Afterwards I never really saw the point of any of the search systems other than elastic search because the streaming capabilities that it gives you.
At work we just materialize the data from PG into ES and take advantage of the powerful ES queries and redundancy. Scaling up by just adding nodes is easier.
Use HN to poll for opinions and experiences from others, not for things that take 30 minutes to resolve.
That said, this question probably works better somewhere like Reddit programming or some IIRC where Elasticsearch hangs out. After going that route, it’s probably fine to poll here based on that research.
Sometimes posts are shit, and it's OK to call it out to hopefully improve this site collectively.
Solr is good. I've been wanting to try Lunr [1] for small sites.
We wrote our own search engine at that point. You are right that there are a lot of little “devil in the details” issues. But overall it was a fun experience.
This was needed to support some specific machine learning workflows in the search ranking process — which could not be used if we paid the high latency cost to first get preliminary results in Solr.

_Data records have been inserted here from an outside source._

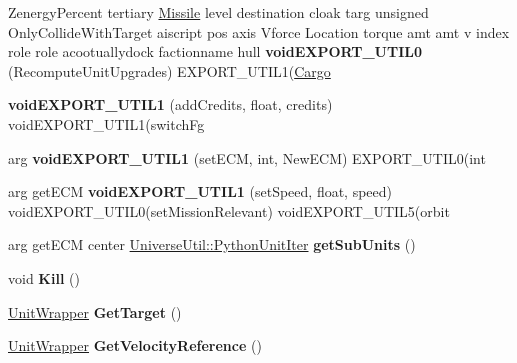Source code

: \begin{DoxyCompactItemize}
\item 
Zenergy\+Percent tertiary \hyperlink{classMissile}{Missile} level destination cloak targ unsigned Only\+Collide\+With\+Target aiscript pos axis Vforce Location torque amt amt v index role role acootuallydock factionname hull {\bfseries void\+E\+X\+P\+O\+R\+T\+\_\+\+U\+T\+I\+L0} (Recompute\+Unit\+Upgrades) E\+X\+P\+O\+R\+T\+\_\+\+U\+T\+I\+L1(\hyperlink{classCargo}{Cargo}\hypertarget{classUnitWrapper_a1ed52c50ddbb1626ef61d4f0a5ed06af}{}\label{classUnitWrapper_a1ed52c50ddbb1626ef61d4f0a5ed06af}

\item 
{\bfseries void\+E\+X\+P\+O\+R\+T\+\_\+\+U\+T\+I\+L1} (add\+Credits, float, credits) void\+E\+X\+P\+O\+R\+T\+\_\+\+U\+T\+I\+L1(switch\+Fg\hypertarget{classUnitWrapper_a73d4d77821b3b0c9e789170d533ecc0a}{}\label{classUnitWrapper_a73d4d77821b3b0c9e789170d533ecc0a}

\item 
arg {\bfseries void\+E\+X\+P\+O\+R\+T\+\_\+\+U\+T\+I\+L1} (set\+E\+CM, int, New\+E\+CM) E\+X\+P\+O\+R\+T\+\_\+\+U\+T\+I\+L0(int\hypertarget{classUnitWrapper_a4e73187a7abe391b9dd9ffabfb931145}{}\label{classUnitWrapper_a4e73187a7abe391b9dd9ffabfb931145}

\item 
arg get\+E\+CM {\bfseries void\+E\+X\+P\+O\+R\+T\+\_\+\+U\+T\+I\+L1} (set\+Speed, float, speed) void\+E\+X\+P\+O\+R\+T\+\_\+\+U\+T\+I\+L0(set\+Mission\+Relevant) void\+E\+X\+P\+O\+R\+T\+\_\+\+U\+T\+I\+L5(orbit\hypertarget{classUnitWrapper_a842769b46f908a2a2d90d7e5db757103}{}\label{classUnitWrapper_a842769b46f908a2a2d90d7e5db757103}

\item 
arg get\+E\+CM center \hyperlink{classUniverseUtil_1_1PythonUnitIter}{Universe\+Util\+::\+Python\+Unit\+Iter} {\bfseries get\+Sub\+Units} ()\hypertarget{classUnitWrapper_a65cb7b1890b654b72e8abe13c49fc596}{}\label{classUnitWrapper_a65cb7b1890b654b72e8abe13c49fc596}

\item 
void {\bfseries Kill} ()\hypertarget{classUnitWrapper_aa957107117ec359a90a5115981ae1312}{}\label{classUnitWrapper_aa957107117ec359a90a5115981ae1312}

\item 
\hyperlink{classUnitWrapper}{Unit\+Wrapper} {\bfseries Get\+Target} ()\hypertarget{classUnitWrapper_a6f21fd39f1e6695ef168562ce9dca114}{}\label{classUnitWrapper_a6f21fd39f1e6695ef168562ce9dca114}

\item 
\hyperlink{classUnitWrapper}{Unit\+Wrapper} {\bfseries Get\+Velocity\+Reference} ()\hypertarget{classUnitWrapper_a092527af9b76a2810cd710a4b5563f49}{}\label{classUnitWrapper_a092527af9b76a2810cd710a4b5563f49}


\end{DoxyCompactItemize}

So we took a “create your own index data structures” approach with index data (both the normalized bag of words vectors and companion data like boolean filters), which allowed us to highly optimize the initial broad ranking query. Latency was low enough that it allowed the time cost of calling follow-on machine learning services.
This was for a fairly high-traffic product search engine at an online retailer. It ended up working very well and over a span of about two years we eventually rolled all search traffic onto the in-house platform, even the parts not needing the machine learning services, and our query latencies went down across all our traffic, and we retired the original Solr implementation.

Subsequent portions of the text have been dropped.